Lo que en un principio veía como el pico más alto de la libertad humana, en muy poco tiempo me mostró su lado más dramático.

He decir en defensa del vivirsolismo, esto es, el noble arte de vivir sol@, que tiene varias ventajas tales como: andar desnudo por casa, llevar ligues de dudosa integridad y que nadie se ría al día siguiente, tener todo como quieras (sucio como guarida de orco, o limpio como palacio recién fregado), comer sin cubiertos y un largo etc con el que no os aburriré.

Pero vivir sola tiene sus dramas, a.k.a., “ahoratebuscaslavidabonita”.

 

En primer lugar, nunca, nadie, jamás, habrá hecho la compra por ti. Lo que has gestionado es lo que tienes. Esto implica que a veces no tendrás comida rica en la nevera, pero siempre puedes pedir algo a domicilio. Otras veces no te quedará gel de ducha, pero te apañarás con champú, que, todo sea dicho, deja la piel suave como el culito de un bebé. Pero otras veces, sencillamente, no tendrás papel higiénico. Y ese es el primer momento el que echarás tremendamente de menos a todas y cada una de las personas con las que has compartido techo y que se habían anticipado a este desastre.

 

Una vez se ha sobrevivido a este capítulo, con papel de cocina o servilletas (al final todo es celulosa), llegará el momento en el que verás que a pesar de tus cálculos, vivir sola es infinitamente más caro que compartir casa con más gente. Las facturas las pagas tú solita y nunca puedes compartir una cena de fin de mes  con “un poco de queso de aquí, con jamón de mi pueblo que tengo por allá y con estos colines que aparecen en la balda de este otro, ya cenamos todos”. Es guay saber que tú solita sales a flote, pero cuesta.

 

Un gran drama son los domingos a mediodía. Si hay resaca, nadie aparece en tu cama para reírse de tu cara. Nadie te reclama que vayas a comer porque la mesa ya está puesta. Ni nadie te despierta antes de tiempo para que le ayudes a hacer algo. Hay domingos en los que agradeces estar en calma, pero otros echas de menos muy fuerte una comida acompañada o una resaca comentada. La comentas por whatsapp o por teléfono, pero no es lo mismo.
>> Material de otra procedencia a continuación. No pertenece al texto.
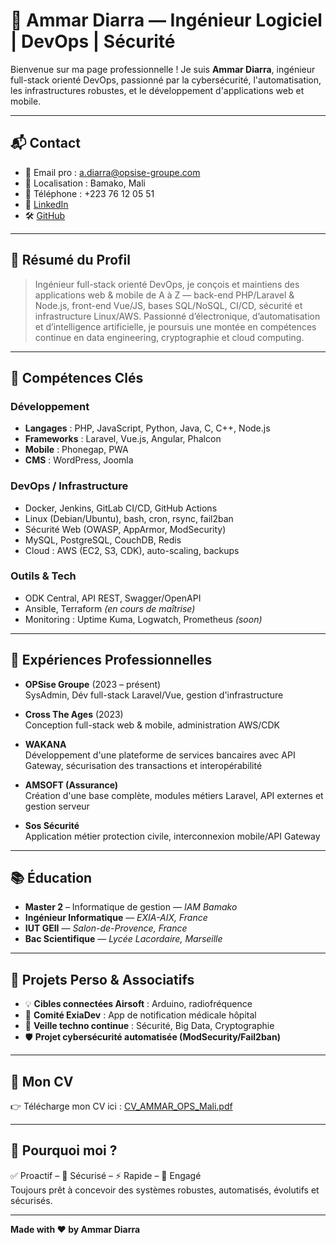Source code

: 
# 👨 Ammar Diarra — Ingénieur Logiciel | DevOps | Sécurité

Bienvenue sur ma page professionnelle ! Je suis **Ammar Diarra**, ingénieur full-stack orienté DevOps, passionné par la cybersécurité, l'automatisation, les infrastructures robustes, et le développement d'applications web et mobile.

---

## 📬 Contact

- 📧 Email pro : [a.diarra@opsise-groupe.com](mailto:a.diarra@opsise-groupe.com)
- 📍 Localisation : Bamako, Mali
- 📱 Téléphone : +223 76 12 05 51
- 💼 [LinkedIn](https://www.linkedin.com/in/ammar-diarra-136a2a141/)
- 🛠️ [GitHub](https://github.com/ammar-diarra)

---

## 🧠 Résumé du Profil

> Ingénieur full-stack orienté DevOps, je conçois et maintiens des applications web & mobile de A à Z — back-end PHP/Laravel & Node.js, front-end Vue/JS, bases SQL/NoSQL, CI/CD, sécurité et infrastructure Linux/AWS. Passionné d’électronique, d’automatisation et d’intelligence artificielle, je poursuis une montée en compétences continue en data engineering, cryptographie et cloud computing.

---

## 🧰 Compétences Clés

### Développement

- **Langages** : PHP, JavaScript, Python, Java, C, C++, Node.js
- **Frameworks** : Laravel, Vue.js, Angular, Phalcon
- **Mobile** : Phonegap, PWA
- **CMS** : WordPress, Joomla

### DevOps / Infrastructure

- Docker, Jenkins, GitLab CI/CD, GitHub Actions
- Linux (Debian/Ubuntu), bash, cron, rsync, fail2ban
- Sécurité Web (OWASP, AppArmor, ModSecurity)
- MySQL, PostgreSQL, CouchDB, Redis
- Cloud : AWS (EC2, S3, CDK), auto-scaling, backups

### Outils & Tech

- ODK Central, API REST, Swagger/OpenAPI
- Ansible, Terraform *(en cours de maîtrise)*
- Monitoring : Uptime Kuma, Logwatch, Prometheus *(soon)*

---

## 🏢 Expériences Professionnelles

- **OPSise Groupe** (2023 – présent)  
  SysAdmin, Dév full-stack Laravel/Vue, gestion d'infrastructure

- **Cross The Ages** (2023)  
  Conception full-stack web & mobile, administration AWS/CDK

- **WAKANA**  
  Développement d'une plateforme de services bancaires avec API Gateway, sécurisation des transactions et interopérabilité

- **AMSOFT (Assurance)**  
  Création d'une base complète, modules métiers Laravel, API externes et gestion serveur

- **Sos Sécurité**  
  Application métier protection civile, interconnexion mobile/API Gateway

---

## 📚 Éducation

- **Master 2** – Informatique de gestion — *IAM Bamako*
- **Ingénieur Informatique** — *EXIA-AIX, France*
- **IUT GEII** — *Salon-de-Provence, France*
- **Bac Scientifique** — *Lycée Lacordaire, Marseille*

---

## 🧪 Projets Perso & Associatifs

- 💡 **Cibles connectées Airsoft** : Arduino, radiofréquence
- 💊 **Comité ExiaDev** : App de notification médicale hôpital
- 🤖 **Veille techno continue** : Sécurité, Big Data, Cryptographie
- 🛡️ **Projet cybersécurité automatisée (ModSecurity/Fail2ban)**

---

## 📄 Mon CV

👉 Télécharge mon CV ici : [CV_AMMAR_OPS_Mali.pdf](CV_AMMAR_OPS_Mali.pdf)

---

## 💬 Pourquoi moi ?

✅ Proactif – 🔐 Sécurisé – ⚡️ Rapide – 🤝 Engagé  
Toujours prêt à concevoir des systèmes robustes, automatisés, évolutifs et sécurisés.

---

**Made with ❤️ by Ammar Diarra**
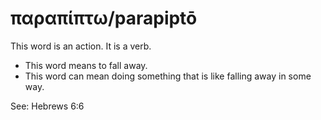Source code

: # παραπίπτω/parapiptō
This word is an action. It is a verb.
* This word means to fall away.
* This word can mean doing something that is like falling away in some way.

See: Hebrews 6:6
Otro drama del vivirsolismo, es que comes infinitamente peor. Tienes que hacer mucha vida social fuera de casa, ya que dentro de ella, no te espera nadie. Y las croquetas son bien, pero mola más si las compartes. Así que cenas fuera, desayunas fuera, y, los tristes domingos que comentaba antes, acabas comiendo en algún sitio del barrio porque una paella un domingo es una bendición, pero cocinarla para una sola, pues, oye, da pereza.  Mientras comes y cenas fuera, te invade una especie de culpa por toda la verdura que tienes en la nevera y que, otra vez, se te pondrá pocha. Pero es que, pues mira, necesitas socializar, así de simple. Hay berenjenas pasadas que saben mirarte de tal manera que te hacen sentir realmente mal por haberlas dejado ahí, pero tienes que ser más fuerte que ellas.

Una gran expectativa que tenía yo respecto al vivirsolismo, era tener el apartamento más cuqui del mundo. Pero cuando tu alquiler se ha duplicado, queda poco presupuesto para comprar monaditas aquí y allá. Así que, aunque te das un caprichito al mes, al final, sigues teniendo mitad de cosas que amas, mitad de cosas que odias.

Y así, te das cuenta de que lo más bonito de una casa es compartirla, a pesar de que a veces moleste alguna cosilla. Es mejor llegar a casa y que alguien te espere con el paquete de papel higiénico recién comprado. Y, tal vez, hasta con la cena hecha. Aunque el placer de llevarte un ligue chungo a casa y poder ocultarlo por los siglos de los siglos, no te lo quita nadie.